> Task
Going through the entries below, tally the lines that hold the word "center" and state the result alone.

(Extracted records)
........

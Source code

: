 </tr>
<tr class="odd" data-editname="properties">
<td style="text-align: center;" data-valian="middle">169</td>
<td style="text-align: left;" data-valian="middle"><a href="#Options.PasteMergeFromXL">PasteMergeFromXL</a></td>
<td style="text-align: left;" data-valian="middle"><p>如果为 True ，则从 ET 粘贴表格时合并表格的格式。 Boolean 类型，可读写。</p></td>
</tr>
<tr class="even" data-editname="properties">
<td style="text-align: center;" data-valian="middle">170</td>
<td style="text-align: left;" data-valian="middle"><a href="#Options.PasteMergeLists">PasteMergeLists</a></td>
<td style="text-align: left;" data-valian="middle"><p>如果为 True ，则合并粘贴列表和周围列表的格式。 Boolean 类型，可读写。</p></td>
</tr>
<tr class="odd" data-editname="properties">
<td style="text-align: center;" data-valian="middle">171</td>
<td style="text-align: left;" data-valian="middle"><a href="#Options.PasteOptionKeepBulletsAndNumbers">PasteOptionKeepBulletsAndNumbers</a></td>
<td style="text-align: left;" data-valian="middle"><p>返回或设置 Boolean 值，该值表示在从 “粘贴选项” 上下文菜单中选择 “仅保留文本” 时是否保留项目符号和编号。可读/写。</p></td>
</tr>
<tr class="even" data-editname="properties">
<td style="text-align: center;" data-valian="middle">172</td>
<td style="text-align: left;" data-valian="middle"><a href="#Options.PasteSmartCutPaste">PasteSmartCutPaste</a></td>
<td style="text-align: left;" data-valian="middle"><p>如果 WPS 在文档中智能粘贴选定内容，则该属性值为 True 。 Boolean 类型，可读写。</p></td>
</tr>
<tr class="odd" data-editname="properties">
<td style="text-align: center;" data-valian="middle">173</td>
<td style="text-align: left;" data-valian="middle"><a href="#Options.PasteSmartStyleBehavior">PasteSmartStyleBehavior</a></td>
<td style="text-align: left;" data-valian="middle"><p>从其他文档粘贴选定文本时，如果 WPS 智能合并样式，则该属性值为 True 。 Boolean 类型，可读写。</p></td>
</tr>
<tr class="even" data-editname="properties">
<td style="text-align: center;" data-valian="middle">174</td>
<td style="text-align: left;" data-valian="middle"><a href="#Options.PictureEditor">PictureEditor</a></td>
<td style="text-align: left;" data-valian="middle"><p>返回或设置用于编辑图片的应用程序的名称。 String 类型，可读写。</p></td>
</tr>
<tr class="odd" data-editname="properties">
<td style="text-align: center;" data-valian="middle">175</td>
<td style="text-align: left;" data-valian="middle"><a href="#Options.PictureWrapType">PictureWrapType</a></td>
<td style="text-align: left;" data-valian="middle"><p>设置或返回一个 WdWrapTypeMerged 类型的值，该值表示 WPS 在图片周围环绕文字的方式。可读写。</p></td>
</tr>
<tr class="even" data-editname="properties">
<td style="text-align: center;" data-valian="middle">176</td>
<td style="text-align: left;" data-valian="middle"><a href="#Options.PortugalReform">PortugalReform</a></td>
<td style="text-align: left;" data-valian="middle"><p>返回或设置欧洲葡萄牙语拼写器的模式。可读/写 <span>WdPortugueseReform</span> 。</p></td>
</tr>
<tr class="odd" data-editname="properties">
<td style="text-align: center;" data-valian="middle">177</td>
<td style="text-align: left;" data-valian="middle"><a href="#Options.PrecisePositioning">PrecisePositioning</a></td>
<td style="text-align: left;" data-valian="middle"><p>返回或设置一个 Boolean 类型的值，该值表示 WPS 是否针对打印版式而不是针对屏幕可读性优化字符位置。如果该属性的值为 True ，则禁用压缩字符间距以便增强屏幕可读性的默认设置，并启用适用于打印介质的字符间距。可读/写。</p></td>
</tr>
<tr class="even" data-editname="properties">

........

> Exercise response
9